▶ **Prompt**
Search the data for the string "guideline", and report each line where it is found.

Stored data entries:
■ ■ ■
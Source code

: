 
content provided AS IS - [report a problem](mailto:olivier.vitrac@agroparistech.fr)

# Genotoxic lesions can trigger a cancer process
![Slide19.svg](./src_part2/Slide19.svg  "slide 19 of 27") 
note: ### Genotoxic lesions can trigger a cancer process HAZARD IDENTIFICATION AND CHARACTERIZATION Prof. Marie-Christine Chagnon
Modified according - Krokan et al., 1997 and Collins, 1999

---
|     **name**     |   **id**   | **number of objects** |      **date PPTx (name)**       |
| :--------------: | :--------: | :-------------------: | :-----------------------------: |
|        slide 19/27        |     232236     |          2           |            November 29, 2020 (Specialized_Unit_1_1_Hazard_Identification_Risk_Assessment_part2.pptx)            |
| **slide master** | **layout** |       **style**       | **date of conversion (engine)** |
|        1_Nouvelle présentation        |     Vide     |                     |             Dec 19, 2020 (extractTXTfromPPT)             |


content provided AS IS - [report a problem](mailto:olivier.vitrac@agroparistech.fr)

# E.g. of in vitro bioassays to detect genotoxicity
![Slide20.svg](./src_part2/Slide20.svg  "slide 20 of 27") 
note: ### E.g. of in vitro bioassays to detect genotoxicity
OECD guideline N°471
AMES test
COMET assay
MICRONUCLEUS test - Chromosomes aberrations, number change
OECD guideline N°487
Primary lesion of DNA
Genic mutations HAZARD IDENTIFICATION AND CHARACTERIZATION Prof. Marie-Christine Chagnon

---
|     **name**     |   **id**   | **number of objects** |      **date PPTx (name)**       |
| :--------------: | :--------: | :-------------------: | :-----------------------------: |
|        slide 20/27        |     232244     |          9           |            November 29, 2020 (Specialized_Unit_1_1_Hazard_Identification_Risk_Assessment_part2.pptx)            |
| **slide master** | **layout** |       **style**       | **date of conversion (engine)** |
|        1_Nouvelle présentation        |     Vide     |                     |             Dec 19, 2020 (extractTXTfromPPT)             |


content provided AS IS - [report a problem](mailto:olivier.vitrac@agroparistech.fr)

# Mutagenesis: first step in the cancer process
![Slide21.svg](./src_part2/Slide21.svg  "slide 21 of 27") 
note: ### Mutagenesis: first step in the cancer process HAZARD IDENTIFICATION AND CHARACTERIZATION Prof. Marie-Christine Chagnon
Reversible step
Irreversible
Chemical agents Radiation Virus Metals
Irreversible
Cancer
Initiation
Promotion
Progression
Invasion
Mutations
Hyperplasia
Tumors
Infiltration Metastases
■ ■ ■
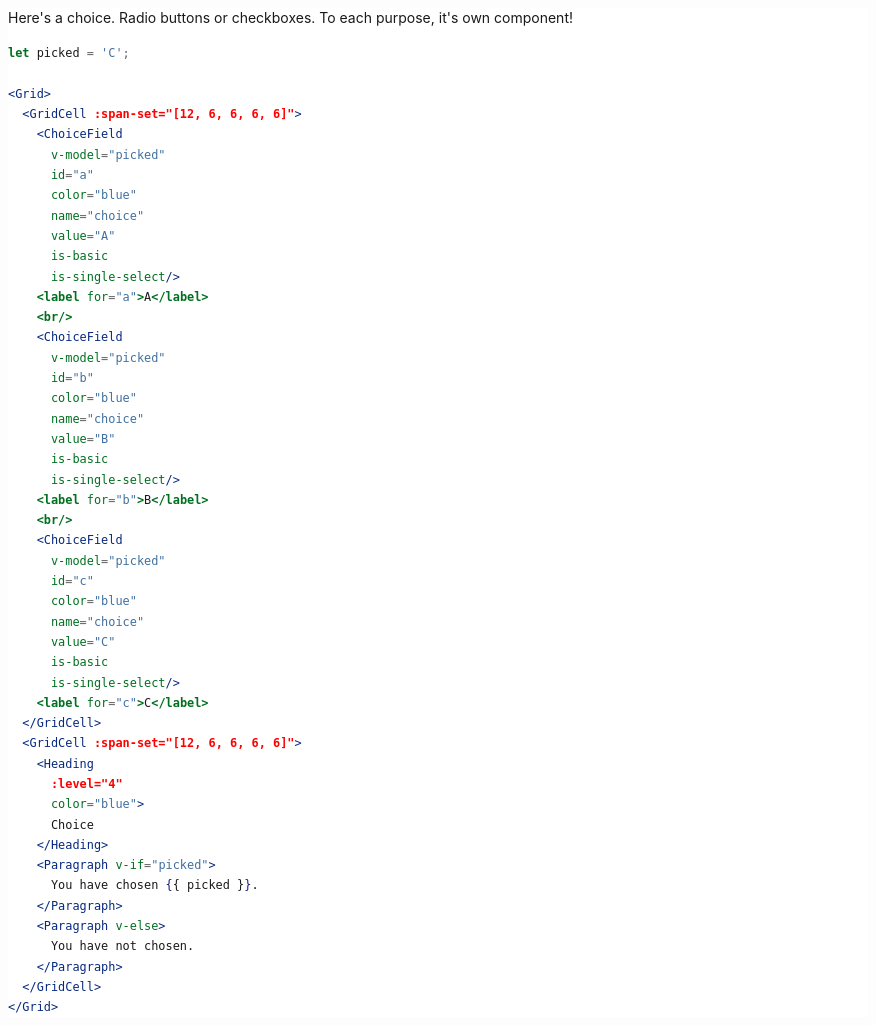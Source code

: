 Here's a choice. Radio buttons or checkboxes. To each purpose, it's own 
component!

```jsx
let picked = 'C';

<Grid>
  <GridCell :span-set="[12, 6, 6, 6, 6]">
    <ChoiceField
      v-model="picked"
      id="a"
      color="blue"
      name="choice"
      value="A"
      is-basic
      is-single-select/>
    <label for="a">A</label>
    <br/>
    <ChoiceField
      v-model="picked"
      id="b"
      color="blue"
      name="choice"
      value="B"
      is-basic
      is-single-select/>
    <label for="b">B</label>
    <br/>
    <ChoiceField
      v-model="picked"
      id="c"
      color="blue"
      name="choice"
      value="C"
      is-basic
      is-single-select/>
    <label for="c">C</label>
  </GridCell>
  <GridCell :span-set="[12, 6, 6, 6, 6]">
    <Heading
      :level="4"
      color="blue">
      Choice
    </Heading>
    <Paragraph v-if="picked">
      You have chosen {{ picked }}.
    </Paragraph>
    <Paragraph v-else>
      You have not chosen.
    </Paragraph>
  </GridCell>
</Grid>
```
■ ■ ■
▶ **Finished exercise**
OECD guideline N°471
OECD guideline N°487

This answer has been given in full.